Sobre os "bastidores da Psicanálise"
A residência ampla e acolhedora, no número 20 da rua Maresfield Gardens, região oeste de Londres, foi a última moradia do criador da psicanálise. Transformado em museu, o espaço guarda mais que objetos pessoais dos antigos moradores – permanece ali um pouco da história de incontáveis analistas e analisandos.

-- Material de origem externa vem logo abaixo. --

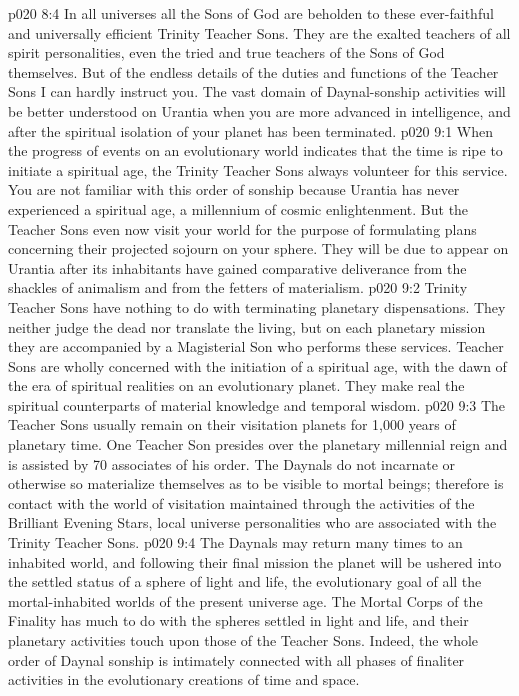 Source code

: \vs p020 8:4 In all universes all the Sons of God are beholden to these ever\hyp{}faithful and universally efficient Trinity Teacher Sons. They are the exalted teachers of all spirit personalities, even the tried and true teachers of the Sons of God themselves. But of the endless details of the duties and functions of the Teacher Sons I can hardly instruct you. The vast domain of Daynal\hyp{}sonship activities will be better understood on Urantia when you are more advanced in intelligence, and after the spiritual isolation of your planet has been terminated.
\vs p020 9:1 When the progress of events on an evolutionary world indicates that the time is ripe to initiate a spiritual age, the Trinity Teacher Sons always volunteer for this service. You are not familiar with this order of sonship because Urantia has never experienced a spiritual age, a millennium of cosmic enlightenment. But the Teacher Sons even now visit your world for the purpose of formulating plans concerning their projected sojourn on your sphere. They will be due to appear on Urantia after its inhabitants have gained comparative deliverance from the shackles of animalism and from the fetters of materialism.
\vs p020 9:2 Trinity Teacher Sons have nothing to do with terminating planetary dispensations. They neither judge the dead nor translate the living, but on each planetary mission they are accompanied by a Magisterial Son who performs these services. Teacher Sons are wholly concerned with the initiation of a spiritual age, with the dawn of the era of spiritual realities on an evolutionary planet. They make real the spiritual counterparts of material knowledge and temporal wisdom.
\vs p020 9:3 The Teacher Sons usually remain on their visitation planets for 1,000 years of planetary time. One Teacher Son presides over the planetary millennial reign and is assisted by 70 associates of his order. The Daynals do not incarnate or otherwise so materialize themselves as to be visible to mortal beings; therefore is contact with the world of visitation maintained through the activities of the Brilliant Evening Stars, local universe personalities who are associated with the Trinity Teacher Sons.
\vs p020 9:4 The Daynals may return many times to an inhabited world, and following their final mission the planet will be ushered into the settled status of a sphere of light and life, the evolutionary goal of all the mortal\hyp{}inhabited worlds of the present universe age. The Mortal Corps of the Finality has much to do with the spheres settled in light and life, and their planetary activities touch upon those of the Teacher Sons. Indeed, the whole order of Daynal sonship is intimately connected with all phases of finaliter activities in the evolutionary creations of time and space.
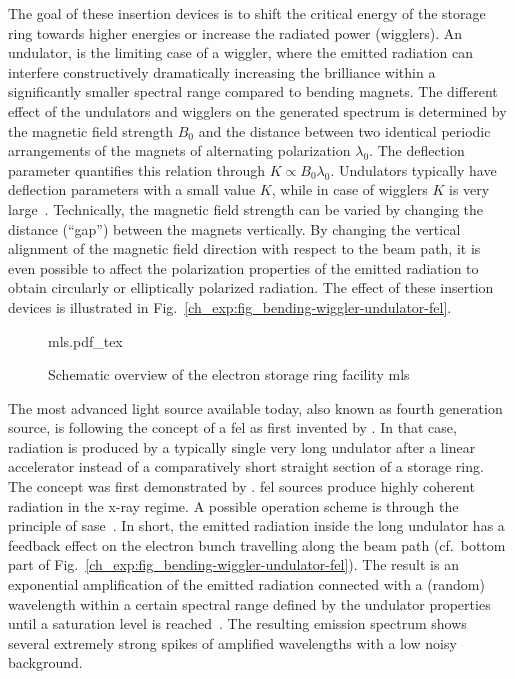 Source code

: The goal of these insertion devices is to shift the critical energy of the storage ring towards higher energies or increase the radiated power (wigglers). An undulator, is the limiting case of a wiggler, where the emitted radiation can interfere constructively dramatically increasing the brilliance within a significantly smaller spectral range compared to bending magnets. The different effect of the undulators and wigglers on the generated spectrum is determined by the magnetic field strength $B_0$ and the distance between two identical periodic arrangements of the magnets of alternating polarization $\lambda_0$. The deflection parameter quantifies this relation through $K \propto B_0 \lambda_0$. Undulators typically have deflection parameters with a small value $K$, while in case of wigglers $K$ is very large~\cite{munro_chapter_1987}. Technically, the magnetic field strength can be varied by changing the distance (``gap'') between the magnets vertically. By changing the vertical alignment of the magnetic field direction with respect to the beam path, it is even possible to affect the polarization properties of the emitted radiation to obtain circularly or elliptically polarized radiation. The effect of these insertion devices is illustrated in Fig.~\ref{ch_exp:fig_bending-wiggler-undulator-fel}.
\begin{figure}[htb]
    \def\svgwidth{0.7\textwidth}
    {mls.pdf_tex}
    \caption[Schematic overview of the MLS]{Schematic overview of the electron storage ring facility \gls{mls}}
    \label{ch_exp:fig_mls}
\end{figure}


The most advanced light source available today, also known as fourth generation source, is following the concept of a \gls{fel} as first invented by \textcite{madey_stimulated_1971}. In that case, radiation is produced by a typically single very long undulator after a linear accelerator instead of a comparatively short straight section of a storage ring. The concept was first demonstrated by \textcite{deacon_first_1977}. \Gls{fel} sources produce highly coherent radiation in the x-ray regime. A possible operation scheme is through the principle of \gls{sase}~\cite{derbenev_possibility_1982, bonifacio_collective_1984}. In short, the emitted radiation inside the long undulator has a feedback effect on the electron bunch travelling along the beam path (cf.~bottom part of Fig.~\ref{ch_exp:fig_bending-wiggler-undulator-fel}). The result is an exponential amplification of the emitted radiation connected with a (random) wavelength within a certain spectral range defined by the undulator properties until a saturation level is reached~\cite{milton_exponential_2001}. The resulting emission spectrum shows several extremely strong spikes of amplified wavelengths with a low noisy background. 

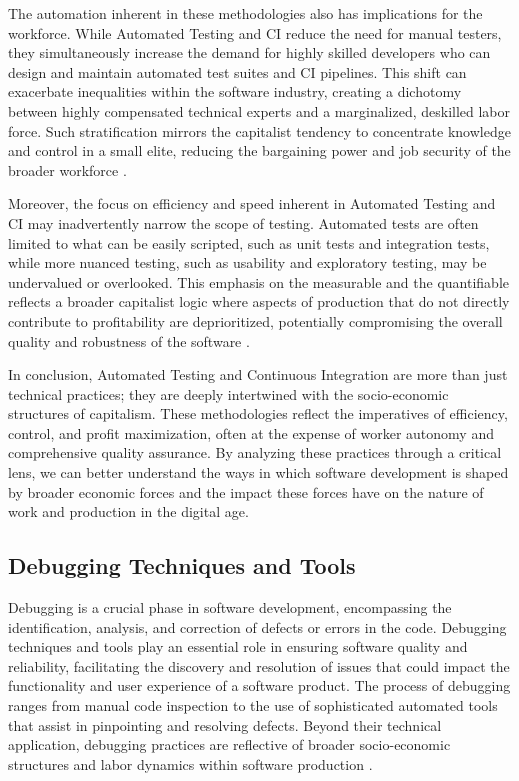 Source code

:\begin{refsection}
The automation inherent in these methodologies also has implications for the workforce. While Automated Testing and CI reduce the need for manual testers, they simultaneously increase the demand for highly skilled developers who can design and maintain automated test suites and CI pipelines. This shift can exacerbate inequalities within the software industry, creating a dichotomy between highly compensated technical experts and a marginalized, deskilled labor force. Such stratification mirrors the capitalist tendency to concentrate knowledge and control in a small elite, reducing the bargaining power and job security of the broader workforce \cite[pp.~118-123]{huws2014labor}.

Moreover, the focus on efficiency and speed inherent in Automated Testing and CI may inadvertently narrow the scope of testing. Automated tests are often limited to what can be easily scripted, such as unit tests and integration tests, while more nuanced testing, such as usability and exploratory testing, may be undervalued or overlooked. This emphasis on the measurable and the quantifiable reflects a broader capitalist logic where aspects of production that do not directly contribute to profitability are deprioritized, potentially compromising the overall quality and robustness of the software \cite[pp.~115-120]{kaner1999testing}.

In conclusion, Automated Testing and Continuous Integration are more than just technical practices; they are deeply intertwined with the socio-economic structures of capitalism. These methodologies reflect the imperatives of efficiency, control, and profit maximization, often at the expense of worker autonomy and comprehensive quality assurance. By analyzing these practices through a critical lens, we can better understand the ways in which software development is shaped by broader economic forces and the impact these forces have on the nature of work and production in the digital age.

\subsection{Debugging Techniques and Tools}

Debugging is a crucial phase in software development, encompassing the identification, analysis, and correction of defects or errors in the code. Debugging techniques and tools play an essential role in ensuring software quality and reliability, facilitating the discovery and resolution of issues that could impact the functionality and user experience of a software product. The process of debugging ranges from manual code inspection to the use of sophisticated automated tools that assist in pinpointing and resolving defects. Beyond their technical application, debugging practices are reflective of broader socio-economic structures and labor dynamics within software production \cite[pp.~15-20]{mcconnell2007code}.


\end{refsection}

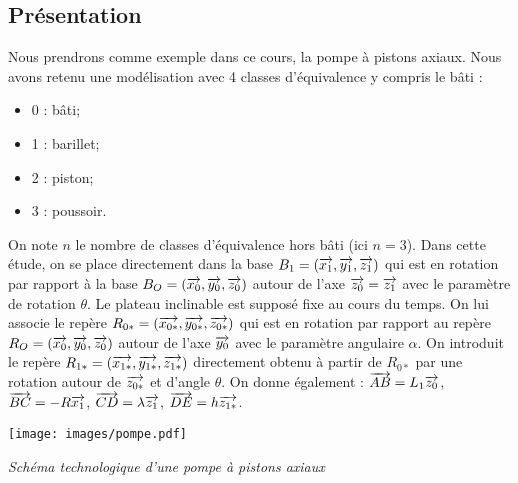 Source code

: \documentclass[10pt,fleqn]{article} %
\begin{document}
\def\pathfig{images}

\vspace{4.5cm}
\pagestyle{fancy}
\thispagestyle{plain}

\def\columnseprulecolor{\color{ocre}}
\setlength{\columnseprule}{0.4pt} 

\def\pathfig{images}


\ifprof
\begin{multicols}{2}
\else
\begin{multicols}{2}
\fi
%




\subsection*{Présentation}
Nous prendrons comme exemple dans ce cours, la pompe à pistons axiaux. Nous avons retenu une modélisation avec 4 classes d'équivalence y compris le bâti :

\begin{itemize}
\item 0 : bâti;
\item 1 : barillet;
\item 2 : piston;
\item 3 : poussoir.
\end{itemize}

On note $n$ le nombre de classes d'équivalence hors bâti (ici $n=3$).
Dans cette étude, on se place directement dans la base $B_{1}=\left(\overrightarrow{{x_{1}}},\overrightarrow{{y_{1}}},\overrightarrow{{z_{1}}} \right)$ qui est en rotation par rapport à la base $B_{O}=\left(\overrightarrow{{x_{0}}},\overrightarrow{{y_{0}}},\overrightarrow{{z_{0}}} \right)$ autour de l'axe $\overrightarrow{z_{0}}=\overrightarrow{z_{1}}$ avec le paramètre de rotation $\theta$.
Le plateau inclinable est supposé fixe au cours du temps. On lui associe le repère $R_{0*}=\left(\overrightarrow{{x_{0*}}},\overrightarrow{{y_{0*}}},\overrightarrow{{z_{0*}}} \right)$ qui est en rotation par rapport au repère $R_{O}=\left(\overrightarrow{{x_{0}}},\overrightarrow{{y_{0}}},\overrightarrow{{z_{0}}} \right)$ autour de l'axe $\overrightarrow{y_{0}}$ avec le paramètre angulaire $\alpha$. On introduit le repère $R_{1*}=\left(\overrightarrow{{x_{1*}}},\overrightarrow{{y_{1*}}},\overrightarrow{{z_{1*}}} \right)$ directement obtenu à partir de $R_{0*}$ par une rotation autour de $\overrightarrow{z_{0*}}$ et d'angle $\theta$.
On donne également :
$\overrightarrow{AB}=L_1\overrightarrow{z_0}$, $\overrightarrow{BC}=-R\overrightarrow{x_1}$, $\overrightarrow{CD}=\lambda\overrightarrow{z_1}$, $\overrightarrow{DE}=h\overrightarrow{z_{1*}}$.


\begin{center}
  \texttt{[image: images/pompe.pdf]}
  
  \textit{Schéma technologique d'une pompe à pistons axiaux \label{fig:techno_pompe}}


\end{center}
\end{multicols}
\end{multicols}
\end{document}
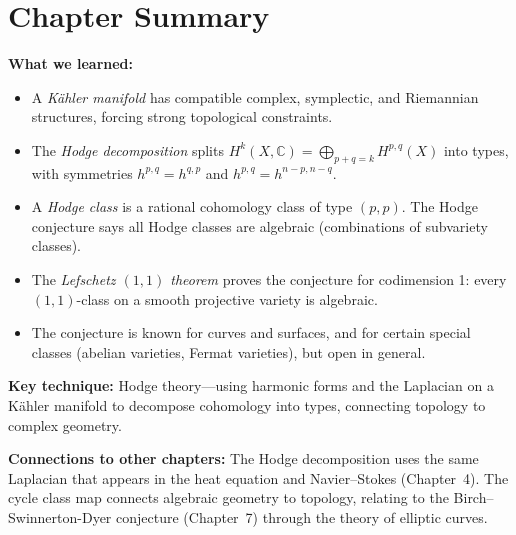 \section*{Chapter Summary}

\noindent\textbf{What we learned:}
\begin{itemize}
  \item A \emph{K\"{a}hler manifold} has compatible complex, symplectic, and Riemannian structures, forcing strong topological constraints.
  \item The \emph{Hodge decomposition} splits $H^k(X, \mathbb{C}) = \bigoplus_{p+q=k} H^{p,q}(X)$ into types, with symmetries $h^{p,q} = h^{q,p}$ and $h^{p,q} = h^{n-p,n-q}$.
  \item A \emph{Hodge class} is a rational cohomology class of type $(p,p)$. The Hodge conjecture says all Hodge classes are algebraic (combinations of subvariety classes).
  \item The \emph{Lefschetz $(1,1)$ theorem} proves the conjecture for codimension 1: every $(1,1)$-class on a smooth projective variety is algebraic.
  \item The conjecture is known for curves and surfaces, and for certain special classes (abelian varieties, Fermat varieties), but open in general.
\end{itemize}

\noindent\textbf{Key technique:} Hodge theory---using harmonic forms and the Laplacian on a K\"{a}hler manifold to decompose cohomology into types, connecting topology to complex geometry.

\noindent\textbf{Connections to other chapters:} The Hodge decomposition uses the same Laplacian that appears in the heat equation and Navier--Stokes (Chapter~4). The cycle class map connects algebraic geometry to topology, relating to the Birch--Swinnerton-Dyer conjecture (Chapter~7) through the theory of elliptic curves.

MUSEU SIGMUND FREUD, LONDRES
Para muitos pacientes, e para boa parte do público em geral, o psicanalista é uma figura neutra, discreta, reservada, quando não enigmática, de quem se conhece muito pouco. O que tem certo fundamento. No passado, ao menos, muitos psicanalistas temiam o acting out – a expressão de conflitos emocionais, por meio de comportamento impulsivo – e acreditavam que a proximidade com o analisando favoreceria essa “passagem ao ato”. Além disso, alguns profissionais receavam contaminar o tratamento apresentando-se aos pacientes como pessoas comuns. Por causa disso ainda hoje é rara a possibilidade de observar a intimidade de um analista.
Pois é justamente essa oportunidade que nos proporciona uma casa-museu situada no número 20 da rua Maresfield Gardens, no distrito de Hampstead, em Londres. E não se trata da residência de qualquer analista: o morador foi ninguém menos que o criador da psicanálise, Sigmund Freud. Em 1938, depois que a Áustria foi anexada pelos nazistas, ele, relutantemente, deixou Viena, onde vivia e trabalhava (no famoso endereço, Bergasse 19), e transferiu-se com a família para Londres. A mudança foi penosa para o homem idoso e doente – lutando com um câncer, ele viria a falecer em setembro do ano seguinte. Na casa aprazível no noroeste da capital inglesa Freud pôde contar com um ambiente confortável e, muito importante, com o apoio da família. Moravam com ele a esposa, Martha, a cunhada Minna, a empregada, Paula Fichtl, e a filha, e também terapeuta, Anna. Extraordinariamente dedicada ao pai, ela continuou vivendo ali até morrer, em 1982.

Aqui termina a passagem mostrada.